So I paid $450 ahead—about a month and a half of payments." Then
she got a letter saying she was actually delinquent with $60 in late fees. The
customer service representatives at Sallie Mae informed her that extra payments
count toward the principal, but don't cover the interest or other charges, unless
you pay a whole month in advance at once. All debtors are vulnerable to compounding interest and confusing charges if
they get behind on their payments. Under federal law, student loans are supposed
to be easier on borrowers than other kinds of credit. Lenders must offer deferments
and forbearance, both ways to safely postpone payment if you are unemployed
or go back to school. Under the law, mandatory forbearance is granted if you
can demonstrate that you earn the same as the poverty line for a family of two,
$1,069 a month, or if your payments exceed 20 percent of your income. Above
that level, forbearance is granted at the discretion of the lender. Student
loan borrowers say that these concessions are hard to wrangle from lenders,
and that monthly income can be hard to establish with today's shifting, temporary
employment. Most importantly, because student lenders have the full power of
the federal government behind them to collect on loans, and because the loans
are not dischargeable in bankruptcy, lenders are less likely to agree to a settlement
below the full amount they say is owed. The charges can include late fees, penalties,
interest added to the principal, and the costs of collection and litigation.
"I've made repeated offers to repay what I borrowed plus interest,"

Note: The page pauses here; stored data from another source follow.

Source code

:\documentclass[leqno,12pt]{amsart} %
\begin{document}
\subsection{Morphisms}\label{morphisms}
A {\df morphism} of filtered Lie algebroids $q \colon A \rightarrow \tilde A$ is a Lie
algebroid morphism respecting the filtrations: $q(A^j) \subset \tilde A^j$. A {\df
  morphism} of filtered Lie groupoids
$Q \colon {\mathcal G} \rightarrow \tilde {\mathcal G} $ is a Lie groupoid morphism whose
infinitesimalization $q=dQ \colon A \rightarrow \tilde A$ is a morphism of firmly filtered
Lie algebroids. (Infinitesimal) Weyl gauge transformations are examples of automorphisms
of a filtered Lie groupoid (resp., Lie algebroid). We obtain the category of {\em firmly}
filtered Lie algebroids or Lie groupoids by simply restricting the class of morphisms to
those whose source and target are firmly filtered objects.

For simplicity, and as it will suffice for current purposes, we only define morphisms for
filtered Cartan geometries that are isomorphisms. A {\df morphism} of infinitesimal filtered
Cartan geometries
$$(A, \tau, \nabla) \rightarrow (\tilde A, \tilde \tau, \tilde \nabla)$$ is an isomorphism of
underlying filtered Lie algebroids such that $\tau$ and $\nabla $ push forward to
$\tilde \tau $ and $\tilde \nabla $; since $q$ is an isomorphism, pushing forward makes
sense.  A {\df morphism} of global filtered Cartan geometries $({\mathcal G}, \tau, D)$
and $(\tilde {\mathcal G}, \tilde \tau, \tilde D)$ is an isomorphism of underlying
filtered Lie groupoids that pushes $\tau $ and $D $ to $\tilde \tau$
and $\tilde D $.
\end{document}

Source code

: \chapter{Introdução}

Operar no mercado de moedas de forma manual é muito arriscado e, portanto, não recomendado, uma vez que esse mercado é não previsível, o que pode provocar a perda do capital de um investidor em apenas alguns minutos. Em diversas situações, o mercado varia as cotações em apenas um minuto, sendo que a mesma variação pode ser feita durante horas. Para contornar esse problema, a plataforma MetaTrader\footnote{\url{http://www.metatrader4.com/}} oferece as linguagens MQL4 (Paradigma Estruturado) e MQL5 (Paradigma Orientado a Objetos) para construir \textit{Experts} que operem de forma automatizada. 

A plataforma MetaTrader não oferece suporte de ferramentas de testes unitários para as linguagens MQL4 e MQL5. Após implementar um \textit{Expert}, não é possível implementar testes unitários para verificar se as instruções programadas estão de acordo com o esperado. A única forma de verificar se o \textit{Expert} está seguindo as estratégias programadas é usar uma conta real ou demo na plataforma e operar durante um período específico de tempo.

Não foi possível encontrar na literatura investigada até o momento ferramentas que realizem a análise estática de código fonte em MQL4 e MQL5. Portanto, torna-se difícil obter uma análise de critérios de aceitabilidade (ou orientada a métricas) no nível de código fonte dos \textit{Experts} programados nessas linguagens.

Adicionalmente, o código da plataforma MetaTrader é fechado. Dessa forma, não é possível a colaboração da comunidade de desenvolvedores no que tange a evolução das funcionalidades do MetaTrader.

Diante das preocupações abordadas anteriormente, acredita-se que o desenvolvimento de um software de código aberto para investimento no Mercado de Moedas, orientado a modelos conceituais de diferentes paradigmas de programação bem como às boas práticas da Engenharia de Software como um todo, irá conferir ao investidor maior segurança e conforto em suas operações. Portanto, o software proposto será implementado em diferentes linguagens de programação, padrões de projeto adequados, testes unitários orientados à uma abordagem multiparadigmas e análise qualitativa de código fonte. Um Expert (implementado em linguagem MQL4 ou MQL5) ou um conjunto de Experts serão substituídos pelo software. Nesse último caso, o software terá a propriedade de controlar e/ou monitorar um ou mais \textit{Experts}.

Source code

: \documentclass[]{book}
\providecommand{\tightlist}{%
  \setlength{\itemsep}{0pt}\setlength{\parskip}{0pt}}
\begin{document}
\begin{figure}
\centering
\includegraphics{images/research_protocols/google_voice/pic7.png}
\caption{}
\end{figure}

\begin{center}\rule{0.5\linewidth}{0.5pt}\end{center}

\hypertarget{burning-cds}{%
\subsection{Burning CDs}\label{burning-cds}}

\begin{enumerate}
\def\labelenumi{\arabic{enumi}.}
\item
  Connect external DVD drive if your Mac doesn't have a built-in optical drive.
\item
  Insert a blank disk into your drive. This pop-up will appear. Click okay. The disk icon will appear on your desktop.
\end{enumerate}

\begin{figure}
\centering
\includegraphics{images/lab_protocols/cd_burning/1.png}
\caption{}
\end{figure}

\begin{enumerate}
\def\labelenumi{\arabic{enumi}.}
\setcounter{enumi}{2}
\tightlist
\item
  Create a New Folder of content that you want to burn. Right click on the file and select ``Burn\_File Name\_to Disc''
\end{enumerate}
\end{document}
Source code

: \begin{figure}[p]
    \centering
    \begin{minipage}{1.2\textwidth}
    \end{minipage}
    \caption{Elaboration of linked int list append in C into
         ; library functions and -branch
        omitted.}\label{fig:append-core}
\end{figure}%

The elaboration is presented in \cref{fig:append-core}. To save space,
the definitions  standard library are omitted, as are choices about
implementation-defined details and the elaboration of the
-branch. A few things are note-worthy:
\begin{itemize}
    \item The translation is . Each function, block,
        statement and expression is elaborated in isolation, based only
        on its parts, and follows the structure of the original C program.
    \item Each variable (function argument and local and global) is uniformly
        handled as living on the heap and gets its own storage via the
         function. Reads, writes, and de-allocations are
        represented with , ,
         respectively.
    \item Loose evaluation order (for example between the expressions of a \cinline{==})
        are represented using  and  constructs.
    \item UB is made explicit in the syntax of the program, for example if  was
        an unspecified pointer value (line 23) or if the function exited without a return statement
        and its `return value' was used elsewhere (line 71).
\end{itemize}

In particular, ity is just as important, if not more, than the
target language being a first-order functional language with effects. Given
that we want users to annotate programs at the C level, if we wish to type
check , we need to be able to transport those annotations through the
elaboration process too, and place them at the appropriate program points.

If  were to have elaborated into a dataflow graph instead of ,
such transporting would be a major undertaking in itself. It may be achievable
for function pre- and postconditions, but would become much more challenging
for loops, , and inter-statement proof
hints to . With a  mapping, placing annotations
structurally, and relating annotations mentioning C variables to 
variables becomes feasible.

says Collinge. "I begged, I pleaded. They say, no no no. You're going to
pay that plus penalties, plus fees, plus the interest on these fees." The
Department of Education has seized Collinge's tax refunds and is threatening
to garnishee his wages. He can't find work in his chosen field because his credit
rating is so poor. He can't get a credit card or a regular mortgage to buy his
house. "I had to put $20,000 down on it. I got a private loan at 14 percent
interest. The house was only $70,000, a total piece of crap." Tom Joyce, a spokesperson for Sallie Mae, points out that student loan default
rates remain at a record low of 4.5 percent, down from 22 percent in the early
1990s. He reviewed the data of two student loan borrowers from Collinge's site
who asked to remain anonymous, but who had similar stories of large increases
in balances. "I can attest that all of the actions taken on both accounts
were in strict accordance with the rules set by Congress," he says. Although Joyce talks about "borrower-friendly tools" and "default
prevention," Sallie Mae has bet that extra fees from delinquent accounts
will be a growing source of revenue. According to its 2004 annual report, these
"debt-management revenues" increased more than 30 percent, more than
any other cash stream. "We've been growing on the collections side for
some time now," says Joyce. In 2004, the company purchased a majority interest
in Arrow Financial Services, a major player in the collections business. The
company purchases debts that have already been written off for pennies on the
dollar— credit card debts, auto loans, utility bills, as well as student
loans—and pursues the borrowers for a settlement through telemarketer-
style phone farms. Last year, the state of Minnesota assessed a state record
fine of $125,000 to Arrow for 15 violations, including an unauthorized bank
withdrawal, harassing calls to debtors' employers, and attempting to employ
a felon as a collector. Arrow's website entices universities to turn over their receivables: "We
understand that your institution's reputation remains linked with the loan,
so we take extra care when dealing with your current and former students."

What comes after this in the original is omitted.